■ **What you are asked to do**: Look for the string "modifying" in the listing. Copy each line that has it.

■ **Data to use**:
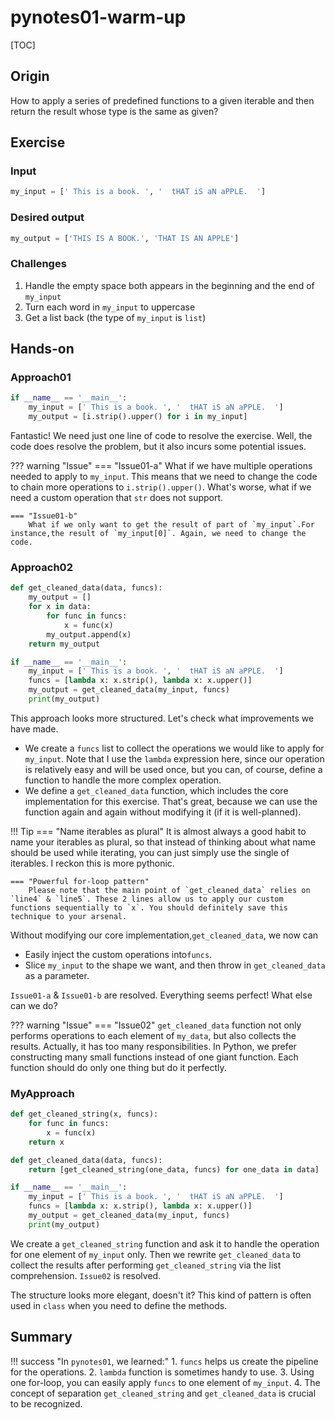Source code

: # pynotes01-warm-up

[TOC]

## Origin
How to apply a series of predefined functions to a given iterable and then return the result whose type is the same as given?

## Exercise
### Input
```python
my_input = [' This is a book. ', '  tHAT iS aN aPPLE.  ']
```
### Desired output
```python
my_output = ['THIS IS A BOOK.', 'THAT IS AN APPLE']
```

### Challenges
1. Handle the empty space both appears in the beginning and the end of `my_input`
2. Turn each word in `my_input` to uppercase
3. Get a list back (the type of `my_input` is `list`)


## Hands-on
### Approach01
``` python
if __name__ == '__main__':
    my_input = [' This is a book. ', '  tHAT iS aN aPPLE.  ']
    my_output = [i.strip().upper() for i in my_input]
```
Fantastic! We need just one line of code to resolve the exercise.
Well, the code does resolve the problem, but it also incurs some potential issues. 

??? warning "Issue"
    === "Issue01-a"
        What if we have multiple operations needed to apply to `my_input`. This means that we need to change the code to chain more operations to `i.strip().upper()`. What's worse, what if we need a custom operation that `str` does not support.

    === "Issue01-b"
        What if we only want to get the result of part of `my_input`.For instance,the result of `my_input[0]`. Again, we need to change the code.

### Approach02
``` python hl_lines="4 5"
def get_cleaned_data(data, funcs):
    my_output = []
    for x in data:
        for func in funcs:
            x = func(x)
        my_output.append(x)
    return my_output

if __name__ == '__main__':
    my_input = [' This is a book. ', '  tHAT iS aN aPPLE.  ']
    funcs = [lambda x: x.strip(), lambda x: x.upper()]
    my_output = get_cleaned_data(my_input, funcs)
    print(my_output)
```
This approach looks more structured. Let's check what improvements we have made.

* We create a `funcs` list to collect the operations we would like to apply for `my_input`. Note that I use the `lambda` expression here, since our operation is relatively easy and will be used once, but you can, of course, define a function to handle the more complex operation. 
* We define a `get_cleaned_data` function, which includes the core implementation for this exercise. That's great, because we can use the function again and again without modifying it (if it is well-planned).

!!! Tip 
    === "Name iterables as plural"
        It is almost always a good habit to name your iterables as plural, so that instead of thinking about what name should be used while iterating,  you can just simply use the single of iterables. I reckon this is more pythonic.  

    === "Powerful for-loop pattern"
        Please note that the main point of `get_cleaned_data` relies on `line4` & `line5`. These 2 lines allow us to apply our custom functions sequentially to `x`. You should definitely save this technique to your arsenal.

Without modifying our core implementation,`get_cleaned_data`, we now can

* Easily inject the custom operations into`funcs`.
* Slice `my_input` to the shape we want, and then throw in `get_cleaned_data` as a parameter.

`Issue01-a` & `Issue01-b` are resolved. Everything seems perfect! What else can we do?

??? warning "Issue"
    === "Issue02"
        `get_cleaned_data` function not only performs operations to each element of `my_data`, but also collects the results. Actually, it has too many responsibilities. In Python, we prefer constructing many small functions instead of one giant function. Each function should do only one thing but do it perfectly.

### MyApproach
``` python
def get_cleaned_string(x, funcs):
    for func in funcs:
        x = func(x)
    return x

def get_cleaned_data(data, funcs):
    return [get_cleaned_string(one_data, funcs) for one_data in data]

if __name__ == '__main__':
    my_input = [' This is a book. ', '  tHAT iS aN aPPLE.  ']
    funcs = [lambda x: x.strip(), lambda x: x.upper()]
    my_output = get_cleaned_data(my_input, funcs)
    print(my_output)
```
We create a `get_cleaned_string` function and ask it to handle the operation for one element of `my_input` only. Then we rewrite `get_cleaned_data` to collect the results after performing `get_cleaned_string` via the list comprehension. `Issue02` is resolved.

The structure looks more elegant, doesn't it? This kind of pattern is often used in `class` when you need to define the methods.

## Summary

!!! success "In `pynotes01`, we learned:"
    1. `funcs` helps us create the pipeline for the operations.
    2. `lambda` function is sometimes  handy to use.
    3. Using one for-loop, you can easily apply `funcs` to one element of `my_input`.
    4. The concept of separation `get_cleaned_string` and `get_cleaned_data` is crucial to be recognized.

■ **Response to this task**:
* We define a `get_cleaned_data` function, which includes the core implementation for this exercise. That's great, because we can use the function again and again without modifying it (if it is well-planned).
Without modifying our core implementation,`get_cleaned_data`, we now can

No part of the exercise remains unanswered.